Runtime chain I checked
Oracle CDC source construction
-> OracleIncrementalSource.buildStartupConfig(...) [OracleIncrementalSource.java:118-135]
-> reads `startup.specific-offset.scn`
-> builds a RedoLogOffset-shaped map
-> returns new StartupConfig(startupMode, specificOffset)
Shared CDC startup contract
-> StartupConfig [connector-cdc-base/.../StartupConfig.java:30-55]
-> stores only {specificOffsetFile, specificOffsetPos, timestamp}
-> SPECIFIC path calls offsetFactory.specific(specificOffsetFile, specificOffsetPos)
Findings
Issue 1: the new Oracle-specific SCN startup path does not match the shared StartupConfig contract
- Location:
seatunnel-connectors-v2/connector-cdc/connector-cdc-oracle/src/main/java/org/apache/seatunnel/connectors/seatunnel/cdc/oracle/source/OracleIncrementalSource.java:131-135,seatunnel-connectors-v2/connector-cdc/connector-cdc-base/src/main/java/org/apache/seatunnel/connectors/cdc/base/config/StartupConfig.java:30-55 - Why this is a problem:
The Oracle path now tries to hand aMap<String, String>-style redo-log offset intoStartupConfig, but the shared base class still modelsSPECIFICstartup only asfile + pos. Its runtime path still delegates tooffsetFactory.specific(specificOffsetFile, specificOffsetPos). - Risk:
On the current head, the new option is not actually wired through a coherent startup contract. At best this is incomplete; at worst it leaves the source in a non-compilable or non-runnable state depending on how the constructor mismatch is resolved. - Better fix:
Either extend the base startup/offset contract explicitly so Oracle can carry a structured specific offset end to end, or keep the SCN-specific handling inside the Oracle-specific path instead of forcing it through the genericfile + posstartup model. - Severity: High
- Already raised by others: No
Issue 2: the new option surface implies a working Oracle-specific offset shape, but the shared runtime still only understands generic specific offsets
- Location:
seatunnel-connectors-v2/connector-cdc/connector-cdc-oracle/src/main/java/org/apache/seatunnel/connectors/seatunnel/cdc/oracle/source/OracleIncrementalSourceOptions.java:62-66,seatunnel-connectors-v2/connector-cdc/connector-cdc-oracle/src/main/java/org/apache/seatunnel/connectors/seatunnel/cdc/oracle/source/offset/RedoLogOffset.java:36-55 - Why this is a problem:
The PR addsstartup.specific-offset.scnand builds aRedoLogOffset-shaped map, but there is still no matching shared startup path that consumes{scn, commit_scn, lcr_position}as the normalSPECIFICstartup input. - Risk:
Users get a new documented config surface without a proven end-to-end runtime contract behind it. - Better fix:
Make the Oracle startup contract explicit end to end, then add a regression test that proves a specific-SCN startup reaches the runtime offset factory correctly. - Severity: High
- Already raised by others: No
Compatibility
- API/config names: additive only.
- Behavior: not safe to claim as compatible yet, because the new startup mode is not fully connected to the shared CDC startup runtime.

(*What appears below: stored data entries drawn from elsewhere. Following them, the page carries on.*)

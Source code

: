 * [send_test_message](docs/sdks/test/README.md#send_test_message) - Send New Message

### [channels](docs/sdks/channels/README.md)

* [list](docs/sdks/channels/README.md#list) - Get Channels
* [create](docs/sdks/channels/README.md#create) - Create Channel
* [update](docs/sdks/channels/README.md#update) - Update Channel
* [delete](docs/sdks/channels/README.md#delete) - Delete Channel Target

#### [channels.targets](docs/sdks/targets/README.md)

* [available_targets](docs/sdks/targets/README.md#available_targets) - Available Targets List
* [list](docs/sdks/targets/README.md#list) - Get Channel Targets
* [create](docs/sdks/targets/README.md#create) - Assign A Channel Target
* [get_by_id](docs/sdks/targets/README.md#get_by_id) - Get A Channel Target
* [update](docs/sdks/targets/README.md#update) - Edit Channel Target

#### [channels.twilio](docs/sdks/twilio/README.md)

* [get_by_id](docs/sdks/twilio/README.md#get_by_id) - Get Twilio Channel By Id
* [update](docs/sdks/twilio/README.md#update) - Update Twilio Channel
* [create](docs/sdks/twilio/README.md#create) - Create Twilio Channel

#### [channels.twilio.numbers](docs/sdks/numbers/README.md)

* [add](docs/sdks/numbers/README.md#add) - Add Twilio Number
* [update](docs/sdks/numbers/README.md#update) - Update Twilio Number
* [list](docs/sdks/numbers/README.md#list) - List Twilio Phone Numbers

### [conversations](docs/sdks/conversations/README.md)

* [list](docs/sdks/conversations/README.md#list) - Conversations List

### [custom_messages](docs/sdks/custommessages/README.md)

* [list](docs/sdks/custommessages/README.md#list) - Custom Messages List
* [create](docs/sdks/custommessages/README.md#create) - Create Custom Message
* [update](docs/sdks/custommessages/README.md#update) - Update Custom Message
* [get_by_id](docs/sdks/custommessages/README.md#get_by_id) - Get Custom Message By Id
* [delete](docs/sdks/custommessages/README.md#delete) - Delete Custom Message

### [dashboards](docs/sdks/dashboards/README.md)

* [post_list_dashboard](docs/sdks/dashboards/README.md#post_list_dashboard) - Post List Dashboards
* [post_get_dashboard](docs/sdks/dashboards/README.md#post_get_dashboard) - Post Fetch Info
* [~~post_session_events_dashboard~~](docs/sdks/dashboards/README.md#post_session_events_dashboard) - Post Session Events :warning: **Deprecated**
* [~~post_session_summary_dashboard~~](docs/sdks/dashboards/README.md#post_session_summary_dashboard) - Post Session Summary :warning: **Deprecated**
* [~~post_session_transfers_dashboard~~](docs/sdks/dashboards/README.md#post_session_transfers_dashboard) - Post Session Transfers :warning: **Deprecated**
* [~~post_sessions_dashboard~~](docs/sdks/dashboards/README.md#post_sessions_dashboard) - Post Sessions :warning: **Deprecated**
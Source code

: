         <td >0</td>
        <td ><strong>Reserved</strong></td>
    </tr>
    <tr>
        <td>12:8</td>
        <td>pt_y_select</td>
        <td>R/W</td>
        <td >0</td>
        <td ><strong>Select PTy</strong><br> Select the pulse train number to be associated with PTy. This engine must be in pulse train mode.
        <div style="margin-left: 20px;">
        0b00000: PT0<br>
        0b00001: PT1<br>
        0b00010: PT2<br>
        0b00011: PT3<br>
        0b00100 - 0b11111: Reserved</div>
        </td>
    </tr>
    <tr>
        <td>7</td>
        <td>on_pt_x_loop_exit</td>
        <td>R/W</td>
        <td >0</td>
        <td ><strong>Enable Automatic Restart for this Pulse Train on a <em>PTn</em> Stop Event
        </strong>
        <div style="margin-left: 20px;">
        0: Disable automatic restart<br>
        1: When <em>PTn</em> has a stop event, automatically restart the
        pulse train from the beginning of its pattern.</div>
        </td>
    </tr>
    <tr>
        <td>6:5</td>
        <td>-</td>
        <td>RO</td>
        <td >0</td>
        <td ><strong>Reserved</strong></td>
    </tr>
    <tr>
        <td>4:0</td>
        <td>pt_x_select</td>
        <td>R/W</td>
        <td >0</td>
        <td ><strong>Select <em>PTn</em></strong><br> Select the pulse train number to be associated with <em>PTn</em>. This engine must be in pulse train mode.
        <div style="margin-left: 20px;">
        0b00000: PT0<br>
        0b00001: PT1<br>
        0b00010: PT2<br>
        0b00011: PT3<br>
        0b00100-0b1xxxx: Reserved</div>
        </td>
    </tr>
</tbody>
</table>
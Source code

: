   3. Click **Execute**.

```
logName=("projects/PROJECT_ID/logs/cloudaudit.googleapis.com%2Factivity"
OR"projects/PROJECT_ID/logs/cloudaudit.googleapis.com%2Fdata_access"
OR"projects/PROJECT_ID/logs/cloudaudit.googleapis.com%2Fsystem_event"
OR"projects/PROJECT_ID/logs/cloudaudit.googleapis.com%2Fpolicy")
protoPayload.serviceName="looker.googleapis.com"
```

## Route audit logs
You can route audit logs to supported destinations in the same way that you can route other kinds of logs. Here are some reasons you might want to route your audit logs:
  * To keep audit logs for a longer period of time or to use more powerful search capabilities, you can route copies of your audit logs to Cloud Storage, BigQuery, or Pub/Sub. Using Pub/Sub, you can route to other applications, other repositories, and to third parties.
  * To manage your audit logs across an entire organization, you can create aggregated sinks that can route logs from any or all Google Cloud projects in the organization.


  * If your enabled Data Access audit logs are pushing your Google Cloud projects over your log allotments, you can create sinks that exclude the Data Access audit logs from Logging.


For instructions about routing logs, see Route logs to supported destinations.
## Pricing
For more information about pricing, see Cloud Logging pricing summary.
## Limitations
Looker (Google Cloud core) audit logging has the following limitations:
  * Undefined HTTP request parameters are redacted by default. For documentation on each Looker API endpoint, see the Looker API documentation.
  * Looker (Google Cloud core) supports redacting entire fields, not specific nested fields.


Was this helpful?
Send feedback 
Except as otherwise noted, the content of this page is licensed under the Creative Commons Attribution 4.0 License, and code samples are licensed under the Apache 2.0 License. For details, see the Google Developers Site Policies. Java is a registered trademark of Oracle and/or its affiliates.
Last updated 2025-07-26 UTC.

- Migration: not applicable until the implementation is complete.
Performance and side effects
- No meaningful CPU / memory concern from the option itself.
- The real side effect is correctness: a startup option that looks supported but is not fully wired can fail at source startup or during offset construction.
Tests and docs
- Any tests and docs added around SCN startup are not enough until the runtime startup contract itself is made coherent.
- I would strongly recommend a focused regression test that proves
startup.mode = specificplus SCN reaches the real Oracle offset startup path.
CI
- The latest
Buildis red, but the runtime-contract gap above is already a source-level blocker regardless of CI.
Merge conclusion
Conclusion: can merge after fixes
- Blocking items
- Issue 1: complete the Oracle-specific startup contract instead of routing a structured SCN offset through a shared
StartupConfigmodel that still only understandsfile + pos. - Issue 2: prove the new SCN startup option through a real end-to-end startup regression test.
- Suggested follow-up
- Once the contract is settled, keep the docs explicit about exactly which Oracle startup modes are supported and how they map to redo-log offsets.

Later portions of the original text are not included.